You may have heard people say, "If you remove the oil, the bearings spin better." And yes—during a free spin, when it doesn't receive any load, that can happen. It may be counterintuitive, but lubricants themselves have viscosity or stickiness, which means they can resist rotation to a small extent. But does that mean we should remove lubricants entirely? No, absolutely not. While applying lubricants slows free-spinning, the benefit of reduced friction when bearings are under pressure far outweighs any loss in free-spin performance. In other words, how long a bearing spins when it free-spins has no real meaning.
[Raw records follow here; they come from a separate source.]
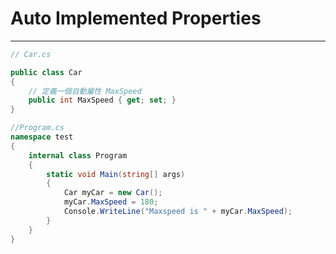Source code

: # Auto Implemented Properties

---

```csharp
// Car.cs

public class Car
{
    // 定義一個自動屬性 MaxSpeed
    public int MaxSpeed { get; set; }
}

```

```csharp
//Program.cs
namespace test
{
    internal class Program
    {
        static void Main(string[] args)
        {
            Car myCar = new Car();
            myCar.MaxSpeed = 180;
            Console.WriteLine("Maxspeed is " + myCar.MaxSpeed);
        }
    }
}
```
Next, let's talk about Shields. The biggest enemy of smooth rotation is dust, and shields prevent it from entering. There was a trend some time ago to remove the shields. The idea was that with the shields off, dirt inside the bearing could escape more easily. But if it can get out easily, it can also get in easily So, I don't see there's any scientific advantage. That said, I love the sound of shieldless bearings. If you have extra bearings, it might be fun to try it.

Another important component is the spacer between the bearings. There's been endless debate about whether spacers are truly necessary. Let's start with the argument for using them. Spacers connect the inner rings of the bearings. In tricks like Powerslides, bearings receive sideways forces. With spacers, those forces are distributed between both bearings, reducing the chance of damaging them. But even with spacers, the sideways force somewhat deforms the bearings, which may eventually cause them to break.

And often, the spacer is narrower than the wheel's inner part, so the bearings may not be directly connected. In this case, the spacer practically does nothing but stay there. Personally, I do use spacers as a good-luck charm. But I've never noticed any significant difference in how my board feels with or without them. For these reasons, I don't consider them necessary in practice, in my case, at least.